#### What you should do:
Every line of the material is to be returned verbatim. Pictures stay out.

#### Data provided:

◇ ◇ ◇ ◇

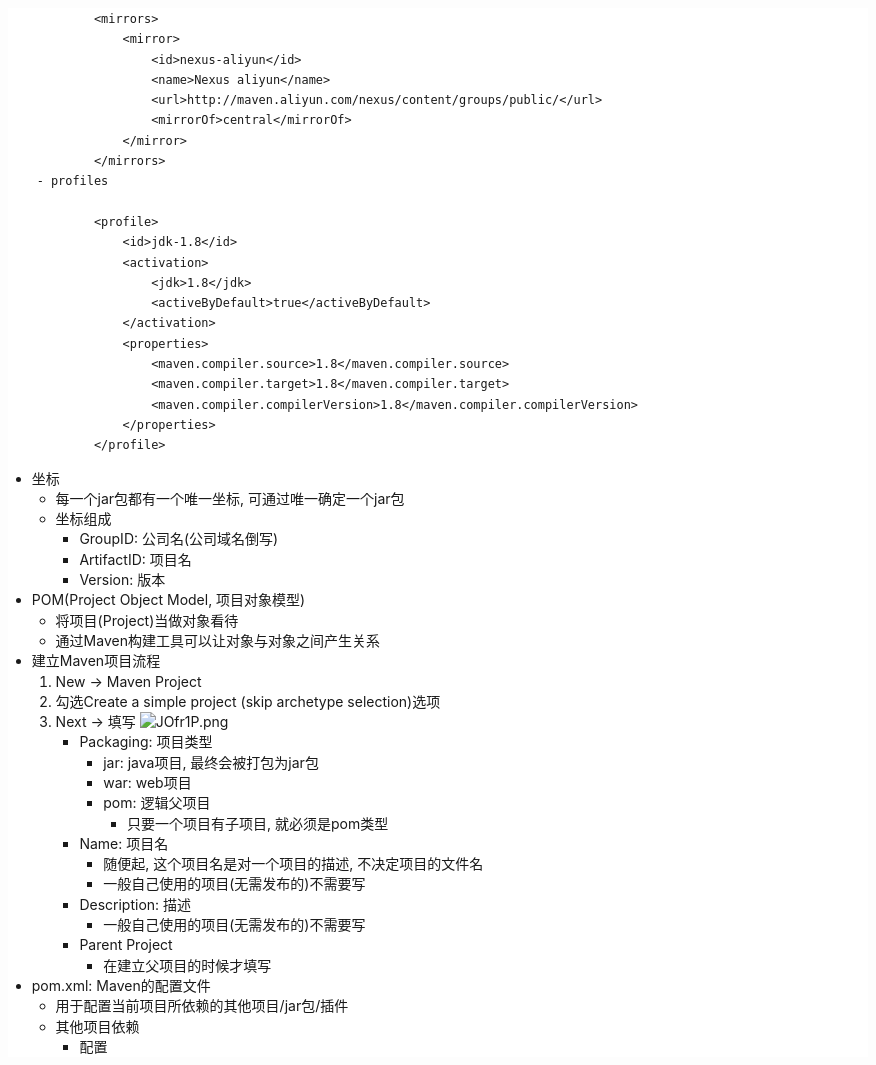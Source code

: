 				<mirrors>
					<mirror>
					    <id>nexus-aliyun</id>
					    <name>Nexus aliyun</name>
					    <url>http://maven.aliyun.com/nexus/content/groups/public/</url>
					    <mirrorOf>central</mirrorOf>
					</mirror>
				</mirrors>
		- profiles

				<profile>
					<id>jdk-1.8</id>
					<activation>
						<jdk>1.8</jdk>
						<activeByDefault>true</activeByDefault>
					</activation>
					<properties>
						<maven.compiler.source>1.8</maven.compiler.source>
						<maven.compiler.target>1.8</maven.compiler.target>
						<maven.compiler.compilerVersion>1.8</maven.compiler.compilerVersion>
					</properties>
				</profile>
- 坐标
	- 每一个jar包都有一个唯一坐标, 可通过唯一确定一个jar包
	- 坐标组成
		- GroupID: 公司名(公司域名倒写)
		- ArtifactID: 项目名
		- Version: 版本
- POM(Project Object Model, 项目对象模型)
	- 将项目(Project)当做对象看待
	- 通过Maven构建工具可以让对象与对象之间产生关系
- 建立Maven项目流程
	1. New -> Maven Project
	2. 勾选Create a simple project (skip archetype selection)选项
	3. Next -> 填写 ![JOfr1P.png](https://s1.ax1x.com/2020/05/01/JOfr1P.png)
		- Packaging: 项目类型
			- jar: java项目, 最终会被打包为jar包
			- war: web项目
			- pom: 逻辑父项目
				- 只要一个项目有子项目, 就必须是pom类型
		- Name: 项目名
			- 随便起, 这个项目名是对一个项目的描述, 不决定项目的文件名
			- 一般自己使用的项目(无需发布的)不需要写
		- Description: 描述
			- 一般自己使用的项目(无需发布的)不需要写
		- Parent Project
			- 在建立父项目的时候才填写
- pom.xml: Maven的配置文件
	- 用于配置当前项目所依赖的其他项目/jar包/插件
	- 其他项目依赖
		- 配置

◇ ◇ ◇ ◇

#### Task result:
Source code

: 				<mirrors>
					<mirror>
					    <id>nexus-aliyun</id>
					    <name>Nexus aliyun</name>
					    <url>http://maven.aliyun.com/nexus/content/groups/public/</url>
					    <mirrorOf>central</mirrorOf>
					</mirror>
				</mirrors>
		- profiles

				<profile>
					<id>jdk-1.8</id>
					<activation>
						<jdk>1.8</jdk>
						<activeByDefault>true</activeByDefault>
					</activation>
					<properties>
						<maven.compiler.source>1.8</maven.compiler.source>
						<maven.compiler.target>1.8</maven.compiler.target>
						<maven.compiler.compilerVersion>1.8</maven.compiler.compilerVersion>
					</properties>
				</profile>
- 坐标
	- 每一个jar包都有一个唯一坐标, 可通过唯一确定一个jar包
	- 坐标组成
		- GroupID: 公司名(公司域名倒写)
		- ArtifactID: 项目名
		- Version: 版本
- POM(Project Object Model, 项目对象模型)
	- 将项目(Project)当做对象看待
	- 通过Maven构建工具可以让对象与对象之间产生关系
- 建立Maven项目流程
	1. New -> Maven Project
	2. 勾选Create a simple project (skip archetype selection)选项
	3. Next -> 填写 ![JOfr1P.png](https://s1.ax1x.com/2020/05/01/JOfr1P.png)
		- Packaging: 项目类型
			- jar: java项目, 最终会被打包为jar包
			- war: web项目
			- pom: 逻辑父项目
				- 只要一个项目有子项目, 就必须是pom类型
		- Name: 项目名
			- 随便起, 这个项目名是对一个项目的描述, 不决定项目的文件名
			- 一般自己使用的项目(无需发布的)不需要写
		- Description: 描述
			- 一般自己使用的项目(无需发布的)不需要写
		- Parent Project
			- 在建立父项目的时候才填写
- pom.xml: Maven的配置文件
	- 用于配置当前项目所依赖的其他项目/jar包/插件
	- 其他项目依赖
		- 配置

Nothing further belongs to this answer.